Available data
● ● ● ● ● ● ●
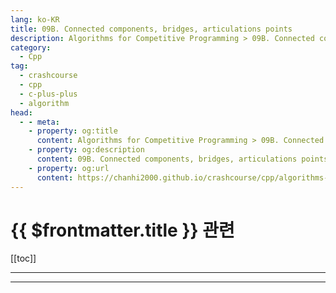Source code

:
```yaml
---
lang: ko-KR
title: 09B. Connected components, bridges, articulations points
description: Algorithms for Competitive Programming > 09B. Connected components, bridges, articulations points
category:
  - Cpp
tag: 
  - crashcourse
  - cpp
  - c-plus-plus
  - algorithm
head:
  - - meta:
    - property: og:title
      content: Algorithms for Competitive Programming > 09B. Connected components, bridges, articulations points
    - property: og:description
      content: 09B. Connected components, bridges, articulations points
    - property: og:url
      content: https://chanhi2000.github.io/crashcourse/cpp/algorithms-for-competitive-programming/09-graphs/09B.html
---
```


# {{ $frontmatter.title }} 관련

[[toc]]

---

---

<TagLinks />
● ● ● ● ● ● ●
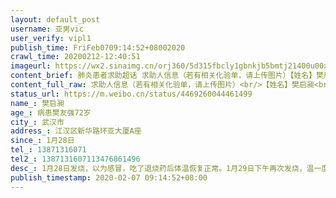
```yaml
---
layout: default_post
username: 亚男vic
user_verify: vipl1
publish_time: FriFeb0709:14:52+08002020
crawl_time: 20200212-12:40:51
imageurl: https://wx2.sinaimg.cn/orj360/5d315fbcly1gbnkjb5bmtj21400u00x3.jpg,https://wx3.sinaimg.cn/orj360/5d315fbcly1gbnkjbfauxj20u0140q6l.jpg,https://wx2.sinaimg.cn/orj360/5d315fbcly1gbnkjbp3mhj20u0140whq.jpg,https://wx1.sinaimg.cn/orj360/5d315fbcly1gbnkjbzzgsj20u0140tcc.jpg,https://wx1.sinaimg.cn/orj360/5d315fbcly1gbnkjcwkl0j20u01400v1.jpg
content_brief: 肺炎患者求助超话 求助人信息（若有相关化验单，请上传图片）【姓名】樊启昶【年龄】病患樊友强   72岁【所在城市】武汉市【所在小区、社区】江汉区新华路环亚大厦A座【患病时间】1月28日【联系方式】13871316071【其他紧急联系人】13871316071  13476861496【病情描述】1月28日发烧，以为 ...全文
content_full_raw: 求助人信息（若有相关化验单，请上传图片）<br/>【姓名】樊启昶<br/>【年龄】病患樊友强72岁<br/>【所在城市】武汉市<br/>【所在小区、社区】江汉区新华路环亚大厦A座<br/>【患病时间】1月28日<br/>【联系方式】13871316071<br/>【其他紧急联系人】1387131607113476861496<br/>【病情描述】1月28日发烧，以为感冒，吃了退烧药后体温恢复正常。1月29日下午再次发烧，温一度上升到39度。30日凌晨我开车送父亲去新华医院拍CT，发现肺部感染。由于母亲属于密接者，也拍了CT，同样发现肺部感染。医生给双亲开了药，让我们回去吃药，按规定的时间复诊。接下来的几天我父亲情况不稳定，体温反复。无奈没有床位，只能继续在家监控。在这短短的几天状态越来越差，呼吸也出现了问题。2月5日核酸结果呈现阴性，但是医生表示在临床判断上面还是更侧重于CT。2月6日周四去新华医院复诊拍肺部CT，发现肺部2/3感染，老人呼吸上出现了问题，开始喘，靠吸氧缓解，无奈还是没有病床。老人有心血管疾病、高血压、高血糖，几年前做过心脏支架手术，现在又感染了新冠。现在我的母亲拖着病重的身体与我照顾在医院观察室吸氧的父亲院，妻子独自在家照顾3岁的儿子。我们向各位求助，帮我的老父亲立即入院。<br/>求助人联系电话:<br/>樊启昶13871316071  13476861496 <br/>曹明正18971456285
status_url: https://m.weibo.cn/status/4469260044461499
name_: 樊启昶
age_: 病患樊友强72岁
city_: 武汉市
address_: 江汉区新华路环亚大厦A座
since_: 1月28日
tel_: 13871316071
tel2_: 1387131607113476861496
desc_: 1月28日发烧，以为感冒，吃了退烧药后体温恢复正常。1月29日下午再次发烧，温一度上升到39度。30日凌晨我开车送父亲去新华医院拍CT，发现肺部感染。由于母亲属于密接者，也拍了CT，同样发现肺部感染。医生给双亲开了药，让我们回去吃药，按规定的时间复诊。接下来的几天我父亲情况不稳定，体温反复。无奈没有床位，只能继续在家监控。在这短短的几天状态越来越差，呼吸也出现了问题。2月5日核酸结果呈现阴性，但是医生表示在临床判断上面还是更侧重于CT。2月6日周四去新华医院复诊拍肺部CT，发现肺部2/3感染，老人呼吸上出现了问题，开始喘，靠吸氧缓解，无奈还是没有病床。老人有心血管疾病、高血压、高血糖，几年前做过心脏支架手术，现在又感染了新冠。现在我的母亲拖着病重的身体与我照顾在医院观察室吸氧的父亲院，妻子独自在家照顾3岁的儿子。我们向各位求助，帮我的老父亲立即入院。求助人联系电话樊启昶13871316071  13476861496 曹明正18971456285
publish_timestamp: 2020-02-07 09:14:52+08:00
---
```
● ● ● ● ● ● ●
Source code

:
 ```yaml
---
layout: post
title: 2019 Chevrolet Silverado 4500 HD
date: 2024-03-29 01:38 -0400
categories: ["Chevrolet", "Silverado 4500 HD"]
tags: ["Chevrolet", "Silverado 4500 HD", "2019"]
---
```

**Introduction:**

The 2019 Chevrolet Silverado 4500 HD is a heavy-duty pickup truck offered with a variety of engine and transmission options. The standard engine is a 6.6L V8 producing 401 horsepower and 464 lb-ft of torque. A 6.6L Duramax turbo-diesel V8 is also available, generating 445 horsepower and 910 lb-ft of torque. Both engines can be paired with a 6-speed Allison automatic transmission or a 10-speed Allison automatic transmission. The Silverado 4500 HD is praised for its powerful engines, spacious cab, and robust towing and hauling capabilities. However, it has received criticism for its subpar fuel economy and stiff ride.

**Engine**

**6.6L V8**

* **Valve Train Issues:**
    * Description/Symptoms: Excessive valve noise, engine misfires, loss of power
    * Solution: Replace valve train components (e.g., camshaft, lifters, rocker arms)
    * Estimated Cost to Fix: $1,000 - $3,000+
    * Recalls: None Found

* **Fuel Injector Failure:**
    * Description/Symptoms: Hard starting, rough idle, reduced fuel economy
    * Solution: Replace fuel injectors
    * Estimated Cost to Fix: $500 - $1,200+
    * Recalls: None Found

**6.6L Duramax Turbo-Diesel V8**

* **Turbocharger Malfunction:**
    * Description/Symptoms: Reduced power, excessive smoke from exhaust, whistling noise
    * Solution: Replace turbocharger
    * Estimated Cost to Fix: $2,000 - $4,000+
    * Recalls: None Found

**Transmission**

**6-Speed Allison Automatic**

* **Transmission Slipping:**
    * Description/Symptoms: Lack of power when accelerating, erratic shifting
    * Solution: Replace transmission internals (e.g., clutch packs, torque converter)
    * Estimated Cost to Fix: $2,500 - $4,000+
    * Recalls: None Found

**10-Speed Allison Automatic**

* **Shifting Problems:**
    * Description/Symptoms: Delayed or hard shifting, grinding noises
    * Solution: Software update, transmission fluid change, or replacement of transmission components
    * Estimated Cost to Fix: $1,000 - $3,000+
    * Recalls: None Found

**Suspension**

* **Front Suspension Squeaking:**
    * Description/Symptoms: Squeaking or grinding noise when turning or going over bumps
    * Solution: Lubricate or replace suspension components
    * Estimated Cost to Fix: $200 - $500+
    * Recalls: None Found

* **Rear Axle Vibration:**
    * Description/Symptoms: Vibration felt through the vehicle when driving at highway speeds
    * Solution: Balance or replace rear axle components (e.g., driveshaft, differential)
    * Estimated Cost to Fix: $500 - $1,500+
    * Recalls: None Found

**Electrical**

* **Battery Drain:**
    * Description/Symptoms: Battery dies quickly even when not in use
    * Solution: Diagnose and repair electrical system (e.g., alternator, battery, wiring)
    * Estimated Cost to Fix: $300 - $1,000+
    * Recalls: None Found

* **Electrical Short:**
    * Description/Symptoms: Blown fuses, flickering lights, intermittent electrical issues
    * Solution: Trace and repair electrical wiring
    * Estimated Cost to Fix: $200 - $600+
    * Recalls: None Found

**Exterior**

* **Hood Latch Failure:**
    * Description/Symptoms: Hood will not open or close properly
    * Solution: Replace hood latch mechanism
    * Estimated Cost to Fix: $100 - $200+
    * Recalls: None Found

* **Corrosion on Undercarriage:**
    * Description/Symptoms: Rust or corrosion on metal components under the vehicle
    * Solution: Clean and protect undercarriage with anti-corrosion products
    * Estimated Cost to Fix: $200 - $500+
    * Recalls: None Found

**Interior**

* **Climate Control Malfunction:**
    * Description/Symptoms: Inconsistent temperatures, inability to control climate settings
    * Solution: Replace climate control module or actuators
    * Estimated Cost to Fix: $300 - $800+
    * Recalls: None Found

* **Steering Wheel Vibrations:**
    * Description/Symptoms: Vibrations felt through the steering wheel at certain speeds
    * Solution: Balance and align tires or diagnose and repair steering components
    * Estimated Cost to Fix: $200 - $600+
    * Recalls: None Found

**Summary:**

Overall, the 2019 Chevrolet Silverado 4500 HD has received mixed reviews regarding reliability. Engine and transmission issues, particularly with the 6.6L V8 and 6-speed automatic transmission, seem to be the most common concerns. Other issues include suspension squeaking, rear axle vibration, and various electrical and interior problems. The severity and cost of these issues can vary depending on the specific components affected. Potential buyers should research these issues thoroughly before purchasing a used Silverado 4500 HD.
● ● ● ● ● ● ●
What the exercise asks
Find the lines above that include the string "让我们回去吃药" and copy them.

Result of the task
content_full_raw: 求助人信息（若有相关化验单，请上传图片）<br/>【姓名】樊启昶<br/>【年龄】病患樊友强72岁<br/>【所在城市】武汉市<br/>【所在小区、社区】江汉区新华路环亚大厦A座<br/>【患病时间】1月28日<br/>【联系方式】13871316071<br/>【其他紧急联系人】1387131607113476861496<br/>【病情描述】1月28日发烧，以为感冒，吃了退烧药后体温恢复正常。1月29日下午再次发烧，温一度上升到39度。30日凌晨我开车送父亲去新华医院拍CT，发现肺部感染。由于母亲属于密接者，也拍了CT，同样发现肺部感染。医生给双亲开了药，让我们回去吃药，按规定的时间复诊。接下来的几天我父亲情况不稳定，体温反复。无奈没有床位，只能继续在家监控。在这短短的几天状态越来越差，呼吸也出现了问题。2月5日核酸结果呈现阴性，但是医生表示在临床判断上面还是更侧重于CT。2月6日周四去新华医院复诊拍肺部CT，发现肺部2/3感染，老人呼吸上出现了问题，开始喘，靠吸氧缓解，无奈还是没有病床。老人有心血管疾病、高血压、高血糖，几年前做过心脏支架手术，现在又感染了新冠。现在我的母亲拖着病重的身体与我照顾在医院观察室吸氧的父亲院，妻子独自在家照顾3岁的儿子。我们向各位求助，帮我的老父亲立即入院。<br/>求助人联系电话:<br/>樊启昶13871316071  13476861496 <br/>曹明正18971456285
desc_: 1月28日发烧，以为感冒，吃了退烧药后体温恢复正常。1月29日下午再次发烧，温一度上升到39度。30日凌晨我开车送父亲去新华医院拍CT，发现肺部感染。由于母亲属于密接者，也拍了CT，同样发现肺部感染。医生给双亲开了药，让我们回去吃药，按规定的时间复诊。接下来的几天我父亲情况不稳定，体温反复。无奈没有床位，只能继续在家监控。在这短短的几天状态越来越差，呼吸也出现了问题。2月5日核酸结果呈现阴性，但是医生表示在临床判断上面还是更侧重于CT。2月6日周四去新华医院复诊拍肺部CT，发现肺部2/3感染，老人呼吸上出现了问题，开始喘，靠吸氧缓解，无奈还是没有病床。老人有心血管疾病、高血压、高血糖，几年前做过心脏支架手术，现在又感染了新冠。现在我的母亲拖着病重的身体与我照顾在医院观察室吸氧的父亲院，妻子独自在家照顾3岁的儿子。我们向各位求助，帮我的老父亲立即入院。求助人联系电话樊启昶13871316071  13476861496 曹明正18971456285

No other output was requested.